Ultime recensioni dalla Mostra di Venezia, iniziata l’1 settembre e che si conclude stasera con l’assegnazione dei premi della selezione ufficiale.
Massimo Sisti è un igienista dentale con uno studio a suo nome, uno stile di vita sobrio, due figlie adolescenti e una moglie. La sua villa si erge su una zona collinare nei pressi di Latina, una volta alla settimana si vede con l’amico di una vita per bere una birra, e la sua vita sembra procedere nella più assoluta, quotidiana, normalità. Un giorno come un altro si fulmina una lampadina, lui scende in cantina per recuperarne una nuova e l’assurdo irrompe nella sua vita.

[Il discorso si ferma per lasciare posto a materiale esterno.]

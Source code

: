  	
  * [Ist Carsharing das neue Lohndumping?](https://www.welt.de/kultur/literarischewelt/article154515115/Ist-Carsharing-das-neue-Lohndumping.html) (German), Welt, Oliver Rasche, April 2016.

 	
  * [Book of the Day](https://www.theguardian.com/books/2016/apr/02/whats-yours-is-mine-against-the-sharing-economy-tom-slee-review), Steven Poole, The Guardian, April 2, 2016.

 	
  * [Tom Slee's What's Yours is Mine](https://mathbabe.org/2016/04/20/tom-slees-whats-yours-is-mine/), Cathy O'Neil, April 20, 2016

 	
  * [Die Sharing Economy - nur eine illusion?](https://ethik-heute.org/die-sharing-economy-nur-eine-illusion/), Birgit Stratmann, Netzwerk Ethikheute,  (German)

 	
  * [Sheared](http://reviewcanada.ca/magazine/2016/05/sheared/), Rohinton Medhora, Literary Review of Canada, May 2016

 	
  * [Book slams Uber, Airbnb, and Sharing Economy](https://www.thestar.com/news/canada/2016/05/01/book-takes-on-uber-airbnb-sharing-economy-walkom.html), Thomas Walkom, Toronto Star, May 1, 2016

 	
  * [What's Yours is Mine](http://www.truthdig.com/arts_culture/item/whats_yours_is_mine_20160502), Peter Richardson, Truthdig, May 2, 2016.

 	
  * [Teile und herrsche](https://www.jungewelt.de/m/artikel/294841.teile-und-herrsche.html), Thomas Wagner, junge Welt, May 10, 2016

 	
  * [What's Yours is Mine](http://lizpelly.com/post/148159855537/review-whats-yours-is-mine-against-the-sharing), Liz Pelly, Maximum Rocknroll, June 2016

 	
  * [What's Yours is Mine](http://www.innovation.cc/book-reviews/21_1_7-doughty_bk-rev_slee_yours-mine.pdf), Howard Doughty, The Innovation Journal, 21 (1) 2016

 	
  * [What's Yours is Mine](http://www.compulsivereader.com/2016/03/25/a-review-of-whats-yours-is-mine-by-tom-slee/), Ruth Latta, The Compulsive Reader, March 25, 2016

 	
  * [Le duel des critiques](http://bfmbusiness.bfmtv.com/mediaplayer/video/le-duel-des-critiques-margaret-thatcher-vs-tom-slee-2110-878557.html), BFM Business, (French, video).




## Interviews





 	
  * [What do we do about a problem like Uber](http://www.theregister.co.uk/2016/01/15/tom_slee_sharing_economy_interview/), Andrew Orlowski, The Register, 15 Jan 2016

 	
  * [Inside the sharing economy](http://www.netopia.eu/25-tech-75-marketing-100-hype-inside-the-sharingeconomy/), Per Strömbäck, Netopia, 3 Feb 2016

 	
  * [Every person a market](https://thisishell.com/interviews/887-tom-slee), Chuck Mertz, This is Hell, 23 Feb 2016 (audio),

Dopo gli eccelsi La terra dell’abbastanza e Favolacce, i gemelli Damiano e Fabio D’Innocenzo approdano al Lido con il loro terzo lungometraggio in poco meno di quattro anni, continuando a esplorare il territorio oscuro della psiche umana e l’impenetrabilità delle sue dinamiche. In America Latina (in concorso) raccontano la storia dell’uomo più comune, la cui vita viene sconvolta da un evento incomprensibile che rivoluzionerà le coordinate della sua esistenza: la classica struttura dal thriller americano, insomma, che riecheggia nel titolo del film e soltanto in quello, perché purtroppo l’operazione di ri-ambientazione di uno dei generi più prolifici del cinema americano è quasi del tutto fallimentare. Portando agli estremi le peculiarità del loro cinema, i D’Innocenzo lavorano per sottrazione, lasciando alla messa in scena e all’interpretazione dell’eccelso Elio Germano la responsabilità di far emergere cause, sviluppo ed esiti della spinta narrativa: una scelta concettualmente raffinata, ma poco efficacie quando la struttura del racconto risulta di per sé fragile e i personaggi poco caratterizzati. La scarsa consistenza della trama si affianca poi a scelte estetiche anch’esse estreme, con una fotografia scura e claustrofobicamente serrata nei primi piani dei volti. Chi guarda si ritrova dunque rinchiuso insieme al protagonista in un vero e proprio incubo: eppure l’esperienza di visione, alla fine dei giochi, finisce per annoiare lo spettatore, già indirizzato da tempo verso la risoluzione di un mistero che di per sé ben poco aveva di misterioso e interessante. Un vero peccato per i due registi romani, che in passato avevano già dimostrato di avere un talento straordinario e che qui sembrano invece aver perso le coordinate della loro stessa storia. (Letizia Cilea)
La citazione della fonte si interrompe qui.